Top of Exercise data

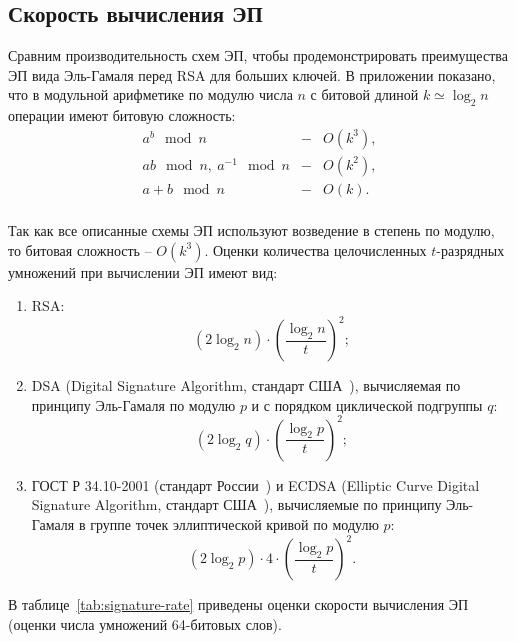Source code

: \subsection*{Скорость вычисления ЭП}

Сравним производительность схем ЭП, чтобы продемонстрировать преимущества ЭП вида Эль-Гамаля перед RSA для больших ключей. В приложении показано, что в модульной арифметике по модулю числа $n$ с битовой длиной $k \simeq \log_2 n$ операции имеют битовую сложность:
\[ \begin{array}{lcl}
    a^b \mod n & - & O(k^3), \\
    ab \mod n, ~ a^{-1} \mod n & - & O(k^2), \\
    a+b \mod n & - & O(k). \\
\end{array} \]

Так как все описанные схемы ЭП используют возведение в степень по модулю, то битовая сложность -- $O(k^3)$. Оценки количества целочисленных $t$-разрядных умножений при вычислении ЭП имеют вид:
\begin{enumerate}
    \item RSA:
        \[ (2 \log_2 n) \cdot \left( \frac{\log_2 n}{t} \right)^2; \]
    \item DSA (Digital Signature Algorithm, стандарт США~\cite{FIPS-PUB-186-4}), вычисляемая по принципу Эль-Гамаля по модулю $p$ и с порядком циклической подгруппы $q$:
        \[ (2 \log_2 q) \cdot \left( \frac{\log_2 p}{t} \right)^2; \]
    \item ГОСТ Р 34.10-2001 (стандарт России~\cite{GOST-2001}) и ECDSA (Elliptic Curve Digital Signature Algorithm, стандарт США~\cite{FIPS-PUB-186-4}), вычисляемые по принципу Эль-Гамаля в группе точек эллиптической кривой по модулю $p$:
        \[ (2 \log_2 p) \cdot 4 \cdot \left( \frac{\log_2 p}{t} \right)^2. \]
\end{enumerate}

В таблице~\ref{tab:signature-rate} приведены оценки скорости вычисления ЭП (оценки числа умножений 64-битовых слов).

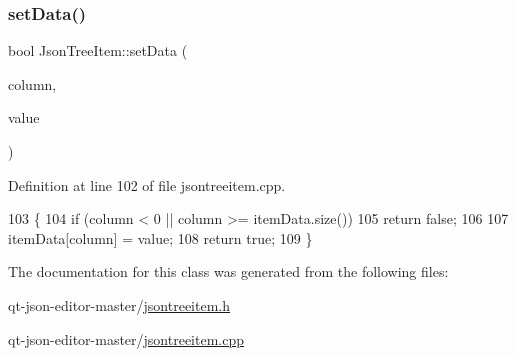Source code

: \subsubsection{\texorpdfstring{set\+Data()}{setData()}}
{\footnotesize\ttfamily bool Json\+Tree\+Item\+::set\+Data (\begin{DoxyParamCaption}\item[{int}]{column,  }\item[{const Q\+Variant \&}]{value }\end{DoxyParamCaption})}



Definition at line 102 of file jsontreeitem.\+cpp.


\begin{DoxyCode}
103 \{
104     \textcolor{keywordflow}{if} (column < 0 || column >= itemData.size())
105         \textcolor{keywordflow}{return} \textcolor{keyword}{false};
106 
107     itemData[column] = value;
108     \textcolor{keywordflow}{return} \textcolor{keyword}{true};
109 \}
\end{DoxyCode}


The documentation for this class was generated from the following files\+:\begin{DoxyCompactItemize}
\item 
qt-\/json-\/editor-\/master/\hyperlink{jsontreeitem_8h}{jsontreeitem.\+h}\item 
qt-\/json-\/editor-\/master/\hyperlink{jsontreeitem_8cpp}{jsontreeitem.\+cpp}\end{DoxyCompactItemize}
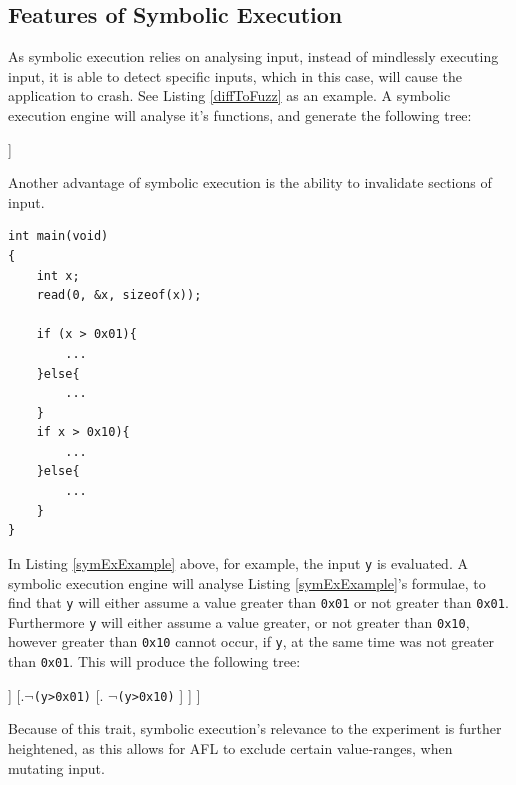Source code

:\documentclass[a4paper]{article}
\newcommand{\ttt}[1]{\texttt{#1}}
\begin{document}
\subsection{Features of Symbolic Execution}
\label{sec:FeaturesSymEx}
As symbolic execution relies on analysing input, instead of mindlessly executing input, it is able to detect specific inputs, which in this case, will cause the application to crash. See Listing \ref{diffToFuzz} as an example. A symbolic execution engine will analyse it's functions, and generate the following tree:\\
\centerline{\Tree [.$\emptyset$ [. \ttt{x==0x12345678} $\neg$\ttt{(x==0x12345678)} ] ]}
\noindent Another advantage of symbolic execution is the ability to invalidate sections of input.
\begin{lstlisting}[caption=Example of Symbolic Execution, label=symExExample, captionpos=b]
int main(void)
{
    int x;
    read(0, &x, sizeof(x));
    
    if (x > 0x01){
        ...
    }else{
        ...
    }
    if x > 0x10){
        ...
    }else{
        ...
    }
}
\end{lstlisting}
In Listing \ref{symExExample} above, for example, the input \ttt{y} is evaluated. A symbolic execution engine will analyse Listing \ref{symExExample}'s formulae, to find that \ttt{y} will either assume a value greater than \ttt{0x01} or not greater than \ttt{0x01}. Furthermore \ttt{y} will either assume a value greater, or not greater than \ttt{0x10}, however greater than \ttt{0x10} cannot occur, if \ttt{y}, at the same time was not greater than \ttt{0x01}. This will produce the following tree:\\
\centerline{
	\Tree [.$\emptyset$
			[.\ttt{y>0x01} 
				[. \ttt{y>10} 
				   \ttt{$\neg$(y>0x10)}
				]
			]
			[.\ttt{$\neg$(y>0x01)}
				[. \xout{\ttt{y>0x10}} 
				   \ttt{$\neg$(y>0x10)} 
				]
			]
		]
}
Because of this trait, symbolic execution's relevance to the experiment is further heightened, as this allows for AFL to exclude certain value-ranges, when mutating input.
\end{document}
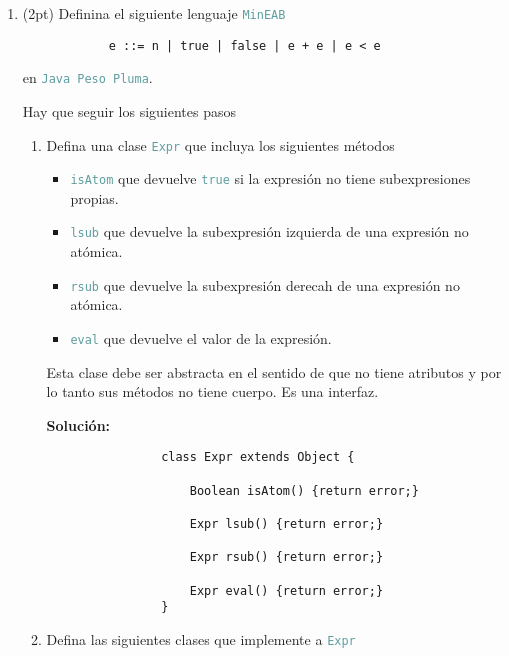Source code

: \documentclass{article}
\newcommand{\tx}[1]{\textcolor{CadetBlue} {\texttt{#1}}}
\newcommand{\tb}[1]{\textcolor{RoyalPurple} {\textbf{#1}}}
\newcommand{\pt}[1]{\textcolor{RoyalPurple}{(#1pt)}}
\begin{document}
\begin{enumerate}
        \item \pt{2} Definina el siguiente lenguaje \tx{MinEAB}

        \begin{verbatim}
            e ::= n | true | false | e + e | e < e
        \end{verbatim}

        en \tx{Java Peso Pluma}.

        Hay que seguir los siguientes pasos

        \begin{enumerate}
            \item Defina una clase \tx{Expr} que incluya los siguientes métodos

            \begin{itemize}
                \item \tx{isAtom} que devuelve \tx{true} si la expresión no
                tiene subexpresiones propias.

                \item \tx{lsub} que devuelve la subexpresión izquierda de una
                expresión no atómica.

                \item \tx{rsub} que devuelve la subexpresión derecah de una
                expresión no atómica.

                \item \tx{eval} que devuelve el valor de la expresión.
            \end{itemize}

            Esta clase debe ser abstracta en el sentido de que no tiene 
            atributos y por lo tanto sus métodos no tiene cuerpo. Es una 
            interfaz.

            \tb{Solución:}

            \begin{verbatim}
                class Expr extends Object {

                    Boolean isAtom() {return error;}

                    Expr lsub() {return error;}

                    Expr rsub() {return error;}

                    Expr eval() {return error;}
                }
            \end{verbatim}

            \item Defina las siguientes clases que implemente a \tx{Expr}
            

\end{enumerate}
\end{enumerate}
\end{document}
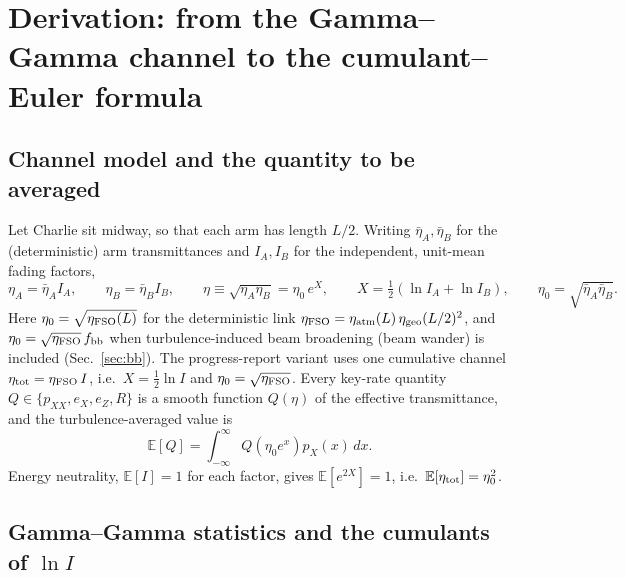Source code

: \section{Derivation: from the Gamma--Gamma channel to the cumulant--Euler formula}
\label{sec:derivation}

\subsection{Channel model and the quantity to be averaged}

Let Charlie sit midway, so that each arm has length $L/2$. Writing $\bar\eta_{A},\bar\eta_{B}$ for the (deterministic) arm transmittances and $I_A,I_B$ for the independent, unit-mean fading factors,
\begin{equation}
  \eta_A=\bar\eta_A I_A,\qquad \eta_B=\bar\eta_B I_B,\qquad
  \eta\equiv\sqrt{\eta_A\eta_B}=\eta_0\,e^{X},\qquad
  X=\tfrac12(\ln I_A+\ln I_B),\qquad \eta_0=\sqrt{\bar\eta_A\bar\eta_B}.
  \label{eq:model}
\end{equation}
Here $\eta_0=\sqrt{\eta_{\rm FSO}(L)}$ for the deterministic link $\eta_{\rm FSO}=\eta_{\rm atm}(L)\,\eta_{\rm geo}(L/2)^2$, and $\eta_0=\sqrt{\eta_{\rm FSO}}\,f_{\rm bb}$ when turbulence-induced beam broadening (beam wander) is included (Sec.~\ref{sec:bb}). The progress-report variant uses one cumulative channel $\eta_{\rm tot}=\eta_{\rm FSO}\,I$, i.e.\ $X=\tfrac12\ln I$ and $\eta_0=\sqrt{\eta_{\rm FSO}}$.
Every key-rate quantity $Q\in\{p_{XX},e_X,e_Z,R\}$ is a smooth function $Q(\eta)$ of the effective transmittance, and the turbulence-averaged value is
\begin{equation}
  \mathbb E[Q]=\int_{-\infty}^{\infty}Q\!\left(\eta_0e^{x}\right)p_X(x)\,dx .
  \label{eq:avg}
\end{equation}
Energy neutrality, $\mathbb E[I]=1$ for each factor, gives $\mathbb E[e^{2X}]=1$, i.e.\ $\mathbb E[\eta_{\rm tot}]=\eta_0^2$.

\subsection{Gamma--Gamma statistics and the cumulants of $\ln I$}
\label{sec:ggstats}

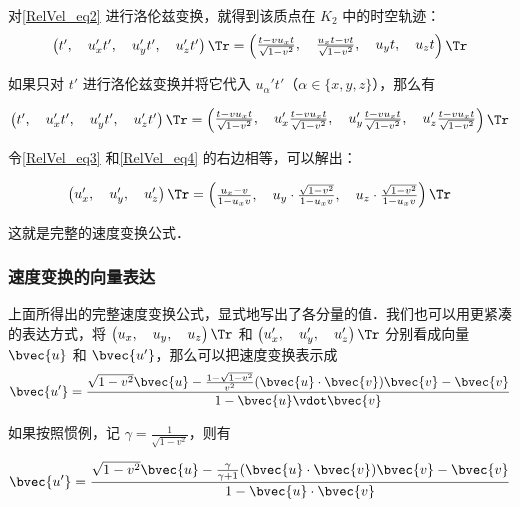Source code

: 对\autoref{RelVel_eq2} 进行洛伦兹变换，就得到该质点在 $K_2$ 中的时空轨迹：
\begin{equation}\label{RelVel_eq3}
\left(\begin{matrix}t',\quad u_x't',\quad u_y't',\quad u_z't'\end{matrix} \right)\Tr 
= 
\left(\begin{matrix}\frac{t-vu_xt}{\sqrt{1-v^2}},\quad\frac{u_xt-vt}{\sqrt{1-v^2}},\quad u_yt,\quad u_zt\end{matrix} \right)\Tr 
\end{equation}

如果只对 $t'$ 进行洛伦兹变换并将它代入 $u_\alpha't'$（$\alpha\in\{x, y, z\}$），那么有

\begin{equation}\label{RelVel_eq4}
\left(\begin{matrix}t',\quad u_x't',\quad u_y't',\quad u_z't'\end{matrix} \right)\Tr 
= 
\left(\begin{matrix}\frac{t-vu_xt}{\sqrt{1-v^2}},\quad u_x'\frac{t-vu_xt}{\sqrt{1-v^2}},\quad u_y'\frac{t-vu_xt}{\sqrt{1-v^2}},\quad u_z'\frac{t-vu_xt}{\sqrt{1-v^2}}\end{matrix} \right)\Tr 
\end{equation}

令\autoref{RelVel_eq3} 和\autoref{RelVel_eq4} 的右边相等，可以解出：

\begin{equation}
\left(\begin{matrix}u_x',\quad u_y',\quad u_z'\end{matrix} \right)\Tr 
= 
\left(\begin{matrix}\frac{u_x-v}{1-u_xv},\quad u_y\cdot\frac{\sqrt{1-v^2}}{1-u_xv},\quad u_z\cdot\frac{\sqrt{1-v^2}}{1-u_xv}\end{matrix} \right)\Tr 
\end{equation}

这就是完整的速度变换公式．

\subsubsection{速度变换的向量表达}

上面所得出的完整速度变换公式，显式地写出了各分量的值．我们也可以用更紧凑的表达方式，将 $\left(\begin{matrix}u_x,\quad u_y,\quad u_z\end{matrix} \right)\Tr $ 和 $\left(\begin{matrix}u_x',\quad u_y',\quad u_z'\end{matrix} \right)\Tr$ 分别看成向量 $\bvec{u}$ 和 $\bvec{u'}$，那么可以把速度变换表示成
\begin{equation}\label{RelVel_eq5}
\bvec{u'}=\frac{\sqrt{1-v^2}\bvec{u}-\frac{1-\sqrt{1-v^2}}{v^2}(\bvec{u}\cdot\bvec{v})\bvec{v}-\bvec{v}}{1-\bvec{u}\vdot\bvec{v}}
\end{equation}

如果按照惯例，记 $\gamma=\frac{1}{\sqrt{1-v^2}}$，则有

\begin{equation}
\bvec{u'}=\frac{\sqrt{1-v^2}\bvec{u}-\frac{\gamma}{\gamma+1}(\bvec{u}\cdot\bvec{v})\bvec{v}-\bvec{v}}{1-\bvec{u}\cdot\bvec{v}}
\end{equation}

Bottom of Exercise data

[Exercise description]
Retype only the lines above between the line with "izquierda de una" and the line with "atributos y por", counting those two lines as well, and keep every character as it is.

[Response to the task]
                \item \tx{lsub} que devuelve la subexpresión izquierda de una
                expresión no atómica.

                \item \tx{rsub} que devuelve la subexpresión derecah de una
                expresión no atómica.

                \item \tx{eval} que devuelve el valor de la expresión.
            \end{itemize}

            Esta clase debe ser abstracta en el sentido de que no tiene 
            atributos y por lo tanto sus métodos no tiene cuerpo. Es una 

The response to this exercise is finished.